### YOUR OBJECTIVE
Copy out the listing that follows exactly, dropping every picture.

### THE DATA
▬▬▬

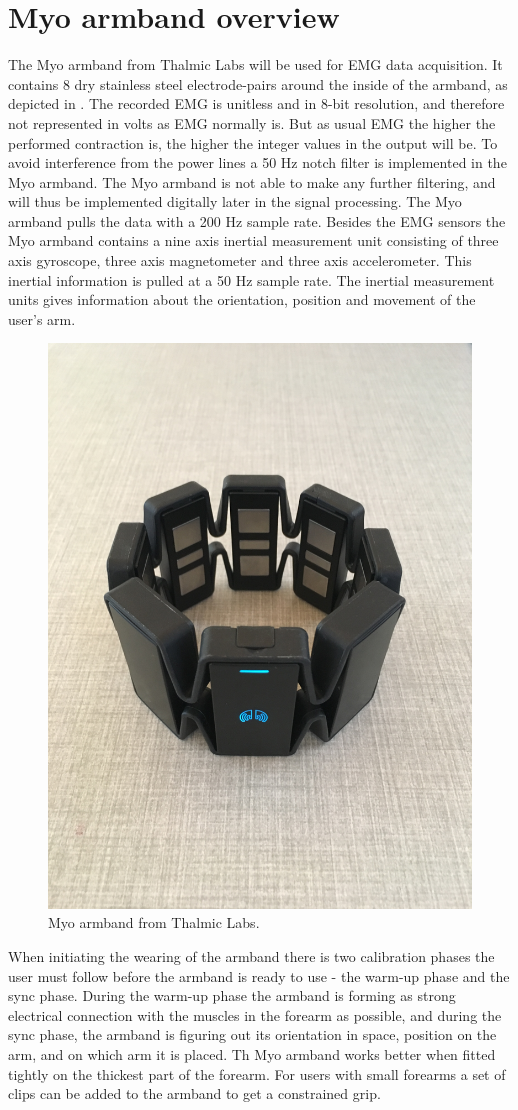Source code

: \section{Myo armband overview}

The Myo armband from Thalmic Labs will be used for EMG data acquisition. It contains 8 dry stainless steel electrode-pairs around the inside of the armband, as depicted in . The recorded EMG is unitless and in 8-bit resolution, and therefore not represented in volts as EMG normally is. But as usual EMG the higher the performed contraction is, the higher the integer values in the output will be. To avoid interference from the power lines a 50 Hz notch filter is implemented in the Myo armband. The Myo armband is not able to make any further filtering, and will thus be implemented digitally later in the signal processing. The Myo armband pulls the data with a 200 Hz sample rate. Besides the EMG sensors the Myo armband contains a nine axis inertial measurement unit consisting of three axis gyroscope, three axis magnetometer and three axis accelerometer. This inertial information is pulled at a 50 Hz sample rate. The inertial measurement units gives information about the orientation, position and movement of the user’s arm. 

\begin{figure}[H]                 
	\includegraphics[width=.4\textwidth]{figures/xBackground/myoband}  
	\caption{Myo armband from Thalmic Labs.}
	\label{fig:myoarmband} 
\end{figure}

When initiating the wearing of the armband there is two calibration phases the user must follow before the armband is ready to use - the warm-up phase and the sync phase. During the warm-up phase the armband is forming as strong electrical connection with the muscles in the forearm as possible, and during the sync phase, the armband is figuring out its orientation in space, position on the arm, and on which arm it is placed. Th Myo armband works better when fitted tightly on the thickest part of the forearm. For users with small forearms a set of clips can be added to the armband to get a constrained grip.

▬▬▬

### ANSWER
Source code

: \section{Myo armband overview}

The Myo armband from Thalmic Labs will be used for EMG data acquisition. It contains 8 dry stainless steel electrode-pairs around the inside of the armband, as depicted in . The recorded EMG is unitless and in 8-bit resolution, and therefore not represented in volts as EMG normally is. But as usual EMG the higher the performed contraction is, the higher the integer values in the output will be. To avoid interference from the power lines a 50 Hz notch filter is implemented in the Myo armband. The Myo armband is not able to make any further filtering, and will thus be implemented digitally later in the signal processing. The Myo armband pulls the data with a 200 Hz sample rate. Besides the EMG sensors the Myo armband contains a nine axis inertial measurement unit consisting of three axis gyroscope, three axis magnetometer and three axis accelerometer. This inertial information is pulled at a 50 Hz sample rate. The inertial measurement units gives information about the orientation, position and movement of the user’s arm. 

\begin{figure}[H]                 
	\includegraphics[width=.4\textwidth]{figures/xBackground/myoband}  
	\caption{Myo armband from Thalmic Labs.}
	\label{fig:myoarmband} 
\end{figure}

When initiating the wearing of the armband there is two calibration phases the user must follow before the armband is ready to use - the warm-up phase and the sync phase. During the warm-up phase the armband is forming as strong electrical connection with the muscles in the forearm as possible, and during the sync phase, the armband is figuring out its orientation in space, position on the arm, and on which arm it is placed. Th Myo armband works better when fitted tightly on the thickest part of the forearm. For users with small forearms a set of clips can be added to the armband to get a constrained grip.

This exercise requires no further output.